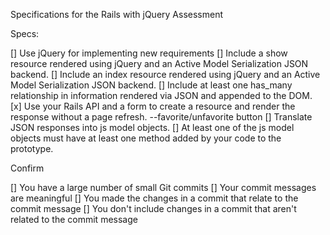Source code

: Specifications for the Rails with jQuery Assessment

Specs:

[]    Use jQuery for implementing new requirements
[]    Include a show resource rendered using jQuery and an Active Model Serialization JSON backend.
[]    Include an index resource rendered using jQuery and an Active Model Serialization JSON backend.
[]    Include at least one has_many relationship in information rendered via JSON and appended to the DOM.
[x]    Use your Rails API and a form to create a resource and render the response without a page refresh.
        --favorite/unfavorite button
[]    Translate JSON responses into js model objects.
[]    At least one of the js model objects must have at least one method added by your code to the prototype.

Confirm

  []  You have a large number of small Git commits
  []  Your commit messages are meaningful
  []  You made the changes in a commit that relate to the commit message
  []  You don't include changes in a commit that aren't related to the commit message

### EXERCISE BRIEF
Across the data above, how many lines include the word "Rails"? Give only the count.

### RESPONSE TO THE EXERCISE
2